英仏両国の間を奔走
出典: フリー百科事典『ウィキペディア(Wikipedia)』 (2021/01/01 16:14 UTC 版)
「ヘンリー・ボーフォート (枢機卿)」の記事における「英仏両国の間を奔走」の解説
1422年に大甥ヘンリー6世が幼少で即位すると諮問会議(評議会)の一員に加わり、1424年に3度目の大法官となった。イングランドは摂政でヘンリー5世の弟ベッドフォード公ジョンがフランスへ赴いて不在のため、もう1人の弟グロスター公ハンフリーが代行(護国卿)となったが、彼の独走を抑えるため評議会の同意なしに権力を行使出来ないことにした。合わせて自派の官僚を評議会へ送り込んだためグロスター公と対立、1426年のベッドフォード公の仲裁(バット議会)も効果なく大法官を辞任(代わりに枢機卿を受諾)、ローマ亡命を余儀なくされた。 だが、評議会のボーフォート派の基盤は強固だったため、1428年にボーフォート枢機卿は帰国、グロスター公が枢機卿の讒言やボーフォート派の評議員を解任しても形勢は変わらず、1433年に評議会はボーフォート派の評議員復帰で優勢な状態で決着、1437年のヘンリー6世親政開始でボーフォート派は国王の信任の下実権を握った。 一方、ジャンヌ・ダルクの活躍で急速に劣勢になり始めたフランス戦線を押し止めるためフランスとイングランドを行き来していた。
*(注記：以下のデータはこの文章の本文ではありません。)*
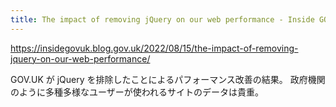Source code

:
 ```yaml
---
title: The impact of removing jQuery on our web performance - Inside GOV.UK
---
```


https://insidegovuk.blog.gov.uk/2022/08/15/the-impact-of-removing-jquery-on-our-web-performance/

GOV.UK が jQuery を排除したことによるパフォーマンス改善の結果。
政府機関のように多種多様なユーザーが使われるサイトのデータは貴重。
1429年7月、ベッドフォード公の援軍要請に応じてイングランドから2500名をカレー経由でパリへ派遣、1430年に捕らえたジャンヌの身柄引き渡しをベッドフォード公と共にボーヴェ司教ピエール・コーションと相談、ジャンヌの牢獄の鍵の預かり人の1人となり、1431年4月に一時病気になったジャンヌ治療のため医者を派遣、5月の異端裁判にも臨席するなどジャンヌの動向に気を配った。 12月16日、パリのノートルダム大聖堂でヘンリー6世の戴冠式を執り行ったが、民衆の評判が悪くフランス優勢の流れを変えられなかった。1435年7月にフランス・イングランド・ブルゴーニュ間で和平会談が行われるとイングランド代表として出席したが、折り合いを付けられずフランスとの交渉は決裂、フランス・ブルゴーニュが和睦(アラスの和約)、一層イングランドが不利になった。交渉中の9月にベッドフォード公が急死したことも痛手で、1439年のフランスとの会談も失敗した。